Ну конечно, дно вязкое, илистое. С Виталием на спине, пожалуй, глубже провалишься. «Пойду быстрее — только и всего», — успокоил себя Леонид.

Он возвратился в овраг за товарищем. Виталий уже доедал свой НЗ. Что это — храбрость неведения? А может быть, просто нехватка воображения? Сам Леонид отнюдь не страдал этим недостатком. Ему уже не раз казалось, что его настигнут в степи, пока бежал от самолета, в овраге, здесь, у переправы... И теперь чудилось, что их увидят, когда они станут подниматься по склону балки к скирде. Так и вставали в глазах сине-зеленые фигуры немецких автоматчиков. Леонид торопился. Но Виталий ни за что не соглашался, чтобы его несли на плечах.

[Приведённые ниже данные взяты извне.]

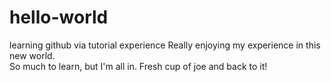 # hello-world
learning github via tutorial experience
Really enjoying my experience in this new world.  
So much to learn, but I'm all in.
Fresh cup of joe and back to it!
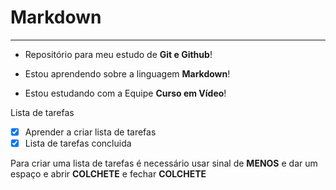 # Markdown
***
* Repositório para meu estudo de **Git e Github**!

* Estou aprendendo sobre a linguagem **Markdown**!

* Estou estudando com a Equipe **Curso em Vídeo**!

Lista de tarefas
- [x] Aprender a criar lista de tarefas
- [x] Lista de tarefas concluida

Para criar uma lista de tarefas é necessário usar sinal de **MENOS** e dar um espaço e abrir **COLCHETE** e fechar **COLCHETE**
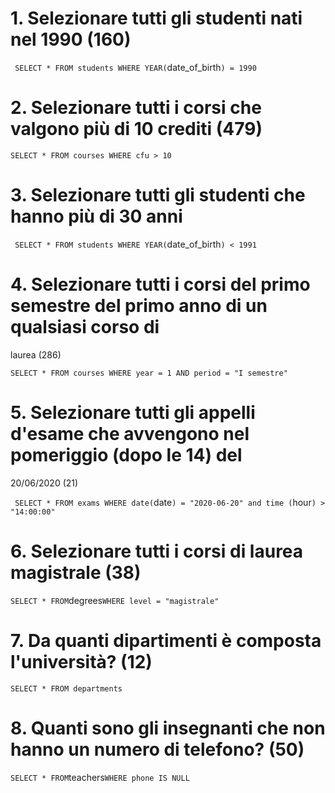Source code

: # 1. Selezionare tutti gli studenti nati nel 1990 (160)
 ` SELECT * FROM students WHERE YEAR(`date_of_birth`) = 1990 `


# 2. Selezionare tutti i corsi che valgono più di 10 crediti (479)

 ` SELECT * FROM courses WHERE cfu > 10 `



# 3. Selezionare tutti gli studenti che hanno più di 30 anni

 ` SELECT * FROM students WHERE YEAR(`date_of_birth`) < 1991 `




# 4. Selezionare tutti i corsi del primo semestre del primo anno di un qualsiasi corso di
laurea (286)

 ` SELECT * FROM courses WHERE year = 1 AND period = "I semestre" `



# 5. Selezionare tutti gli appelli d'esame che avvengono nel pomeriggio (dopo le 14) del
20/06/2020 (21)

 ` SELECT * FROM exams WHERE date(`date`) = "2020-06-20" and time (`hour`) > "14:00:00" `



# 6. Selezionare tutti i corsi di laurea magistrale (38)

 ` SELECT * FROM `degrees` WHERE level = "magistrale" `




# 7. Da quanti dipartimenti è composta l'università? (12)

 ` SELECT * FROM departments `



# 8. Quanti sono gli insegnanti che non hanno un numero di telefono? (50)
 ` SELECT * FROM `teachers` WHERE phone IS NULL `
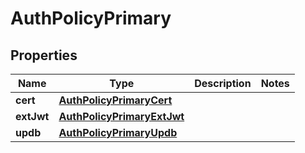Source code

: 

# AuthPolicyPrimary


## Properties

| Name | Type | Description | Notes |
|------------ | ------------- | ------------- | -------------|
|**cert** | [**AuthPolicyPrimaryCert**](AuthPolicyPrimaryCert.md) |  |  |
|**extJwt** | [**AuthPolicyPrimaryExtJwt**](AuthPolicyPrimaryExtJwt.md) |  |  |
|**updb** | [**AuthPolicyPrimaryUpdb**](AuthPolicyPrimaryUpdb.md) |  |  |




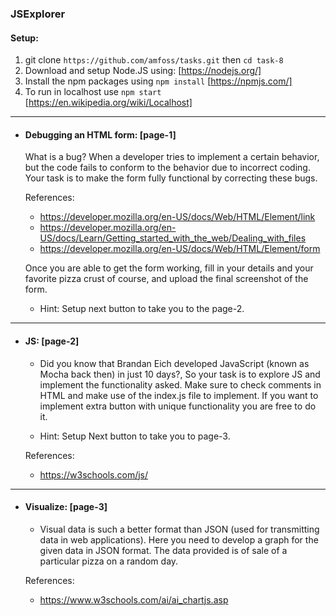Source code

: ### JSExplorer

#### Setup:

1.  git clone `https://github.com/amfoss/tasks.git` then `cd task-8`
2.  Download and setup Node.JS using: [https://nodejs.org/]
3.  Install the npm packages using `npm install` [https://npmjs.com/]
4.  To run in localhost use `npm start` [https://en.wikipedia.org/wiki/Localhost]

---

- #### Debugging an HTML form: [page-1]

  What is a bug? When a developer tries to implement a certain behavior, but the code fails to conform to the behavior due to incorrect coding. Your task is to make the form fully functional by correcting these bugs.

  References:

  - https://developer.mozilla.org/en-US/docs/Web/HTML/Element/link
  - https://developer.mozilla.org/en-US/docs/Learn/Getting_started_with_the_web/Dealing_with_files
  - https://developer.mozilla.org/en-US/docs/Web/HTML/Element/form

  Once you are able to get the form working, fill in your details and your favorite pizza crust of course, and upload the final screenshot of the form.
  - Hint: Setup next button to take you to the page-2.

---

- #### JS: [page-2]

  - Did you know that Brandan Eich developed JavaScript (known as Mocha back then) in just 10 days?, So your task is to explore JS and implement the functionality asked. Make sure to check comments in HTML and make use of the index.js file to implement. If you want to implement extra button with unique functionality you are free to do it.

  - Hint: Setup Next button to take you to page-3.

  References:

  - https://w3schools.com/js/

---

- #### Visualize: [page-3]

  - Visual data is such a better format than JSON (used for transmitting data in web applications). Here you need to develop a graph for the given data in JSON format. The data provided is of sale of a particular pizza on a random day.

  References:

  - https://www.w3schools.com/ai/ai_chartjs.asp

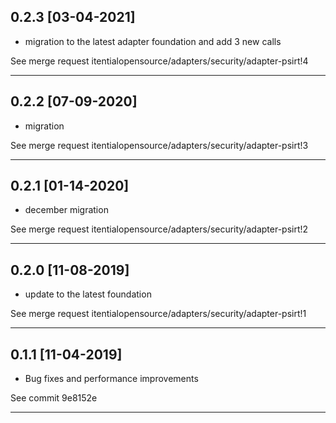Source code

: 
## 0.2.3 [03-04-2021]

* migration to the latest adapter foundation and add 3 new calls

See merge request itentialopensource/adapters/security/adapter-psirt!4

---

## 0.2.2 [07-09-2020]

* migration

See merge request itentialopensource/adapters/security/adapter-psirt!3

---

## 0.2.1 [01-14-2020]

* december migration

See merge request itentialopensource/adapters/security/adapter-psirt!2

---

## 0.2.0 [11-08-2019]

* update to the latest foundation

See merge request itentialopensource/adapters/security/adapter-psirt!1

---

## 0.1.1 [11-04-2019]

* Bug fixes and performance improvements

See commit 9e8152e

---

— Я приказываю, товарищ сержант! — крикнул Леонид.

Однако идти с таким грузом на спине совсем не то же самое, что одному. Пусть Виталий не весит и шестидесяти пяти килограммов, но его комбинезон из чертовой кожи на тяжеленной цигейке, унты из двухслойного меха с огромными и весьма увесистыми калошами — все восемьдесят получится. Конечно, Леонид набрал за голенища, переходя речонку. А с мокрыми ногами при нуле градусов и под пронизывающим ветром...

Все же Леонид заставил себя сначала вскарабкаться к скирде. Наверно, ее складывали еще летом сорок первого, ведь в июле сорок второго эти места уже были оккупированы. Как бы там ни было, просяная солома слежалась до каменной крепости.

Стараясь согреться, Леонид вырывал из скирды клочки, пучки — сколько удавалось захватывать. Надо было сделать нишу, пещерку — спрятаться в ней обоим. А Виталий стоял рядом и бубнил:

— Товарищ старший лейтенант! Это же мартышкин труд! Лучше ляжем под нее, все равно нас никто не заметит.

— Наши синие комбинезоны на желтом фоне... Биноклей у них нет, что ли? Помогай, черт тебя дери!

Тут Виталия настигла медвежья болезнь. Леонид продолжал выдергивать пучки соломы, с каждым разом они получались все больше — натренировался. Однако согреться не удавалось — его бил озноб. И пальцы он уже ободрал в кровь. Все-таки дело подвигалось, а тут еще и Виталий присоединился. Не слишком ретиво, без большого рвения. Леонид сказал:

— Ну-ка, залезь внутрь, проверим, много ли еще осталось.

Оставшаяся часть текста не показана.